[[ AVAILABLE DATA, beginning ]]

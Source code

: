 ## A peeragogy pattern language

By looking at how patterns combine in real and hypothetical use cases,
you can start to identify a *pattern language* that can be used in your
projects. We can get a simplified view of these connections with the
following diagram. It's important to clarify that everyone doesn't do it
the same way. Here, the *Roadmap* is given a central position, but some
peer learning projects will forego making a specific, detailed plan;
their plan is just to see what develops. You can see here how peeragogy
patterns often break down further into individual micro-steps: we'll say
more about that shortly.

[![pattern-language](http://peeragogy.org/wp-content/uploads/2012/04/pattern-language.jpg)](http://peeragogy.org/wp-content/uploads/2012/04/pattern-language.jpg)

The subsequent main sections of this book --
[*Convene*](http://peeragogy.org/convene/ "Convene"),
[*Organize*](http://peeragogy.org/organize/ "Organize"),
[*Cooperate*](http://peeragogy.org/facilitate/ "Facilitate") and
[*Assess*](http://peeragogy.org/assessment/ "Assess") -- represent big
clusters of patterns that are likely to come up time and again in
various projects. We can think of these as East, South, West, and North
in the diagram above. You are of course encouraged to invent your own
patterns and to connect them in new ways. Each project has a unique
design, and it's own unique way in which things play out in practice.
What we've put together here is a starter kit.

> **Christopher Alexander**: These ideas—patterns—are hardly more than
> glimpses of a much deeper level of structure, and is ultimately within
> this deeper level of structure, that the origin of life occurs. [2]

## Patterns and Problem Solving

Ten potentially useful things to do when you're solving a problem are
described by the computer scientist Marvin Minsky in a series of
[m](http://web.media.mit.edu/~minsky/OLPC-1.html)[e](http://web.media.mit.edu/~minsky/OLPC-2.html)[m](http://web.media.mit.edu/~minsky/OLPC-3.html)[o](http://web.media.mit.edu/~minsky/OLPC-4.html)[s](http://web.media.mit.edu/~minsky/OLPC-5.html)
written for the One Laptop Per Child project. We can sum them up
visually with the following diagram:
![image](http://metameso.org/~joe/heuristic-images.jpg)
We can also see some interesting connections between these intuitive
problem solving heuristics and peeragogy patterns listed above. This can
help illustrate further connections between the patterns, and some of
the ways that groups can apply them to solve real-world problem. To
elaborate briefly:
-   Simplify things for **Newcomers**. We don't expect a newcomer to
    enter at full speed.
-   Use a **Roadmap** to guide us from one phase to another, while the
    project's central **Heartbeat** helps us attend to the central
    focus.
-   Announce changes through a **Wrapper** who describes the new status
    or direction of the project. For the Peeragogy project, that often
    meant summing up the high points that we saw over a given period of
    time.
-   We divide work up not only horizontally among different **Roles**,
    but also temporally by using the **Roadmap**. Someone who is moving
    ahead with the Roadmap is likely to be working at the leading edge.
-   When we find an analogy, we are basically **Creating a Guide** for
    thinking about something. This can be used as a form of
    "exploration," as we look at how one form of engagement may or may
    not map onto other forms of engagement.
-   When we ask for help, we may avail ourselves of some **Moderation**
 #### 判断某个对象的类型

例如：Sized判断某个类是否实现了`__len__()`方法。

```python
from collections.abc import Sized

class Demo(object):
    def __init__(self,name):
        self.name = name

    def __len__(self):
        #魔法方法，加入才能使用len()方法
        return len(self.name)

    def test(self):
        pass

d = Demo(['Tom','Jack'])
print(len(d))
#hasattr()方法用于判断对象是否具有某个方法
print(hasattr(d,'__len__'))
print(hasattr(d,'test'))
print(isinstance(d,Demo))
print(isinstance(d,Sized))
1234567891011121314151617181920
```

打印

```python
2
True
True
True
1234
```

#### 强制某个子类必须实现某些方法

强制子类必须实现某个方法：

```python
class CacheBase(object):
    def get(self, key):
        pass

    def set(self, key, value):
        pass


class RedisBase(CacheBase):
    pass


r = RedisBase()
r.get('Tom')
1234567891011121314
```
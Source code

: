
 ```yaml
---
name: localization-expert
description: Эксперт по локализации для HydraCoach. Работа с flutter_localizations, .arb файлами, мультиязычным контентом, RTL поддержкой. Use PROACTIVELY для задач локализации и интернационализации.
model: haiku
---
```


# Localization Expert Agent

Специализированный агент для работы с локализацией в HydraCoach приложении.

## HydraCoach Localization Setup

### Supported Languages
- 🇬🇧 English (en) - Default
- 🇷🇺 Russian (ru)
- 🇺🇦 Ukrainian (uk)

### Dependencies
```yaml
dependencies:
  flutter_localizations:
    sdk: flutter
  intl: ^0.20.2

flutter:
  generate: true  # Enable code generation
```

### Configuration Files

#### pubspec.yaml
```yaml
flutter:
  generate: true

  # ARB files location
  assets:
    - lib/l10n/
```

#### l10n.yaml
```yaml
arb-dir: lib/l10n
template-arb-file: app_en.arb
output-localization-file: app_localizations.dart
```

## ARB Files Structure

[[ AVAILABLE DATA, end ]]

ACTIVITY> Whenever the string "generate" turns up in a line above, copy that line out.

ANSWER BELOW>
  generate: true  # Enable code generation
  generate: true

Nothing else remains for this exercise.